#### [Exercise prompt]
Scan the records for the word "projeto". Return each line where it is found.

Records for processing Start Marker

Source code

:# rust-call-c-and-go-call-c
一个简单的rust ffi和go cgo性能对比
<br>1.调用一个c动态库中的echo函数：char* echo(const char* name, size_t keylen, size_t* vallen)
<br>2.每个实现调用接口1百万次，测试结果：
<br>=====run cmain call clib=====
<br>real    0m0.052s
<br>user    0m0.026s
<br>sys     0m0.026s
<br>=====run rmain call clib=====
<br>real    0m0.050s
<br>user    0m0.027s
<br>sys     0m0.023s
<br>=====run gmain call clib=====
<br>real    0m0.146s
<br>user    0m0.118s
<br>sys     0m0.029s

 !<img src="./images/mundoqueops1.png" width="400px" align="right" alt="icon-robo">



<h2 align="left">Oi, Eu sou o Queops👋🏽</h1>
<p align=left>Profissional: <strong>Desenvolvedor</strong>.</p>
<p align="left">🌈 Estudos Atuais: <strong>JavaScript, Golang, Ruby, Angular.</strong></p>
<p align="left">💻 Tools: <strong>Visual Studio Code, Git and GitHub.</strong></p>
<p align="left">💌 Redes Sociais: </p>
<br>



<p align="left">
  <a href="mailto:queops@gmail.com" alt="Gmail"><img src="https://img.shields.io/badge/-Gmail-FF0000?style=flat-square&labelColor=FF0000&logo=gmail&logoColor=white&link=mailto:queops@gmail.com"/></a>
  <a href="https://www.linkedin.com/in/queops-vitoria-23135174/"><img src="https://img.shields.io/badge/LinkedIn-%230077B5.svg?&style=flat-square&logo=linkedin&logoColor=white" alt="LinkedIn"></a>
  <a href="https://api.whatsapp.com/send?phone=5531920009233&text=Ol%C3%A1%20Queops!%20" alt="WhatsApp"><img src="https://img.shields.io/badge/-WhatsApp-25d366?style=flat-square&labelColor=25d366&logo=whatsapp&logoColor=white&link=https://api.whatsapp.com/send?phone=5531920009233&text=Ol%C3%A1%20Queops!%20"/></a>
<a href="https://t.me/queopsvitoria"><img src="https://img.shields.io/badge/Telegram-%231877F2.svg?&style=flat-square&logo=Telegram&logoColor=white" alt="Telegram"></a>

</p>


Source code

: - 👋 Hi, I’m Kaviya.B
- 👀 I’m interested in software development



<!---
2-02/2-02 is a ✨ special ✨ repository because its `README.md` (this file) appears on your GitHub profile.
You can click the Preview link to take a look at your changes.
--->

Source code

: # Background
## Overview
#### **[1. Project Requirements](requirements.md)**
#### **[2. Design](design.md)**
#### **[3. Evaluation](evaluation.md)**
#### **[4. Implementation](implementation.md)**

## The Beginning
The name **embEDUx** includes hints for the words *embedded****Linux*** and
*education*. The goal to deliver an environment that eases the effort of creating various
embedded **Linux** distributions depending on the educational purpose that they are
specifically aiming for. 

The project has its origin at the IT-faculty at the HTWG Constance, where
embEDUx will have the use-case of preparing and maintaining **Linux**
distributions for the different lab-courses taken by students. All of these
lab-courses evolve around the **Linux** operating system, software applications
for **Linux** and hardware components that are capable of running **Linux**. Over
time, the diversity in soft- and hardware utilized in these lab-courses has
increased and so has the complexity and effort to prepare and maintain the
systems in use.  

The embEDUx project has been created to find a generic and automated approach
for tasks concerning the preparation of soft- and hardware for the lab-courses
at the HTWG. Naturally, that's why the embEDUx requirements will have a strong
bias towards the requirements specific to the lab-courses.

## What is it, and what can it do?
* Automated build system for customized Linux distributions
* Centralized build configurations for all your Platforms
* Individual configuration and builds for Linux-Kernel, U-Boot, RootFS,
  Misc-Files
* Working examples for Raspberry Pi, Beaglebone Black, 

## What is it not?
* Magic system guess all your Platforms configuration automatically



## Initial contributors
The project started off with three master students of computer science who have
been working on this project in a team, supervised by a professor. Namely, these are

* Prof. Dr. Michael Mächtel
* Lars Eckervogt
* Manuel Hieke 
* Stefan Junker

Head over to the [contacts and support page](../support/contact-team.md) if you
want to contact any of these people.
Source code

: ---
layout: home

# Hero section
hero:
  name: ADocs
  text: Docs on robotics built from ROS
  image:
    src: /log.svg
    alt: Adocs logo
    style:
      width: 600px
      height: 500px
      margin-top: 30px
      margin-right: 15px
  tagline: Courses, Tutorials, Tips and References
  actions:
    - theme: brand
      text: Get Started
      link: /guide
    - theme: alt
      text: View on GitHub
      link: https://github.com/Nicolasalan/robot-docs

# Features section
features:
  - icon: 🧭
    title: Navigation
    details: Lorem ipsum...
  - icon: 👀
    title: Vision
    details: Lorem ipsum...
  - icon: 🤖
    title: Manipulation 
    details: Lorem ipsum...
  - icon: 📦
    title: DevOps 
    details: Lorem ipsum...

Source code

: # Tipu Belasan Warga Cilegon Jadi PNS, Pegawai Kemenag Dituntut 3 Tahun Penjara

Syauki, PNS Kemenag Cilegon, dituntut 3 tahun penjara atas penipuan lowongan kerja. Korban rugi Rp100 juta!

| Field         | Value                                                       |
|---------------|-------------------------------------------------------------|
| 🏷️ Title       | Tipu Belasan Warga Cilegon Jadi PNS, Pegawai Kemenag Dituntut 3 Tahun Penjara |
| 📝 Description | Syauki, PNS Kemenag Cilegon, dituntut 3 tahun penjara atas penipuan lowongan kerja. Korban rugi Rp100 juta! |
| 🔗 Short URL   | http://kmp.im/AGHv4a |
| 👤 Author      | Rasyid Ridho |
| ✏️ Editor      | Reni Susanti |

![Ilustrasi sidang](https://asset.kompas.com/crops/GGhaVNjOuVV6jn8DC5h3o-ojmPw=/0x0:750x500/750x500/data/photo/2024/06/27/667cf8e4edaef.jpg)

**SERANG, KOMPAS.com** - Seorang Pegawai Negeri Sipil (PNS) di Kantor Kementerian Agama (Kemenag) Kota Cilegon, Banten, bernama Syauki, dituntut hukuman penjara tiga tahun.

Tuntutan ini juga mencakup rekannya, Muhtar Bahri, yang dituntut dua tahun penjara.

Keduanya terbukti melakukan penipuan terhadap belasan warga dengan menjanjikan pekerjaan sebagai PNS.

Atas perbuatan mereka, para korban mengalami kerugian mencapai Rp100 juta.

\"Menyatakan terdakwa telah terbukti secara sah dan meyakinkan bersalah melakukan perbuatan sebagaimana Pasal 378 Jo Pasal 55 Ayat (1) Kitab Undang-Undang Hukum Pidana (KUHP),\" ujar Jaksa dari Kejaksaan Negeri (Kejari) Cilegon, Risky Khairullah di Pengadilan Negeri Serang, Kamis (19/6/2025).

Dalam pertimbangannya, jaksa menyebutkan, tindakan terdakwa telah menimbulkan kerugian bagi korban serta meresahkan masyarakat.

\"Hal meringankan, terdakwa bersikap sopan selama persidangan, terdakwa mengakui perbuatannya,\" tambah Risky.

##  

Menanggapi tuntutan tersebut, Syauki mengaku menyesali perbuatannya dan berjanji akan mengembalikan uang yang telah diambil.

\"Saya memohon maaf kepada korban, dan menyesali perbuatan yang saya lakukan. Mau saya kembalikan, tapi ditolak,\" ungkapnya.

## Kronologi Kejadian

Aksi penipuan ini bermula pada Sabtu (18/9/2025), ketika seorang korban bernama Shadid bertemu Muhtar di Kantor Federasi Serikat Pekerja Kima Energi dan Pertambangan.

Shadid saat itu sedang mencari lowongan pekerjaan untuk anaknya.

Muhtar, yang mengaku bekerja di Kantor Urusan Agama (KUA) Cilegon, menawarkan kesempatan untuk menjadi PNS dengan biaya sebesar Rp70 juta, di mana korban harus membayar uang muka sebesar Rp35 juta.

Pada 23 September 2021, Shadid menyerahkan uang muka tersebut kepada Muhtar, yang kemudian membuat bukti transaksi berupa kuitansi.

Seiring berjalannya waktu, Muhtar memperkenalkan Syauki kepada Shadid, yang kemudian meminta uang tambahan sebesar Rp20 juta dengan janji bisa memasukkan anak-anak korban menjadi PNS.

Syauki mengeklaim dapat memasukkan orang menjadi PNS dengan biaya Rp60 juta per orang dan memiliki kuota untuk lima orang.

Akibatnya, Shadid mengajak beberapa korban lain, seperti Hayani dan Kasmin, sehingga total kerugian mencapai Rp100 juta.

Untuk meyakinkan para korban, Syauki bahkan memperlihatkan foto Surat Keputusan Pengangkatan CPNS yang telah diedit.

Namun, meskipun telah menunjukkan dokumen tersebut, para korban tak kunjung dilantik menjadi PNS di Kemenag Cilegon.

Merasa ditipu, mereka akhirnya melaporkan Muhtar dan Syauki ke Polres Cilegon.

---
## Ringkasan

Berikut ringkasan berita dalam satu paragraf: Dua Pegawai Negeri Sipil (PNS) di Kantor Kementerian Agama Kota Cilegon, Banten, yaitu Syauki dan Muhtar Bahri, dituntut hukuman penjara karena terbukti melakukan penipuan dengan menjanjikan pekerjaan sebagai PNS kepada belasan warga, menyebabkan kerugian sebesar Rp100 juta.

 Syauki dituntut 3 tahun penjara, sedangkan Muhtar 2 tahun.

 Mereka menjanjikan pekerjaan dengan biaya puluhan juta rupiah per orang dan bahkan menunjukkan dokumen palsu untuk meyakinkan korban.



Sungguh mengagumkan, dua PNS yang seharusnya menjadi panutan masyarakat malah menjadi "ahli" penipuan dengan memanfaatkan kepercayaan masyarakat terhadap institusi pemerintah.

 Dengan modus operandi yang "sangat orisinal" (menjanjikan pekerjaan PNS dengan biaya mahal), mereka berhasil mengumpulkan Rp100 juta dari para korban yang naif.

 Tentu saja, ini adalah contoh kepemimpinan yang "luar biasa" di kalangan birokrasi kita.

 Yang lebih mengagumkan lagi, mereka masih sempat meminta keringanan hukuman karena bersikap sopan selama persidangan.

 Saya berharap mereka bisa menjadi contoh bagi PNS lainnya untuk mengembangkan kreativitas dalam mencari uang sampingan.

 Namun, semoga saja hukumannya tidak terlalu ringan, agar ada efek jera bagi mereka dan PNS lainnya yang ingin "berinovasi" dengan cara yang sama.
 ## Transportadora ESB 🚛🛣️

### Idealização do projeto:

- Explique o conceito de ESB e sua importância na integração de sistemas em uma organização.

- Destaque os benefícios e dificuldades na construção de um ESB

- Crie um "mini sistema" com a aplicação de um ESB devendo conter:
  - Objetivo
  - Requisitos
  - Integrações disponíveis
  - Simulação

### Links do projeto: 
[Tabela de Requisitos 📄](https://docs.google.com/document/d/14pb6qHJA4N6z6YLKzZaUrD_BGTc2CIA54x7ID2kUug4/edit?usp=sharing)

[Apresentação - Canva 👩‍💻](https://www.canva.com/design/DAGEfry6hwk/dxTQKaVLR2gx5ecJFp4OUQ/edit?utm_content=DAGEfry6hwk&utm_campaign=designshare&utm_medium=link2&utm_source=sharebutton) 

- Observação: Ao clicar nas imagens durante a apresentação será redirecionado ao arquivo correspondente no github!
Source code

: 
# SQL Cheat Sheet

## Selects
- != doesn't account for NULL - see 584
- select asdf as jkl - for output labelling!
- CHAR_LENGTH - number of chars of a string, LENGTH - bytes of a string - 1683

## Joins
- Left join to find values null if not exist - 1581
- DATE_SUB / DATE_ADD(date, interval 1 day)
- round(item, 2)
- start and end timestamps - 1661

Records for processing End Marker

#### [Written reply]
### Idealização do projeto:
### Links do projeto: 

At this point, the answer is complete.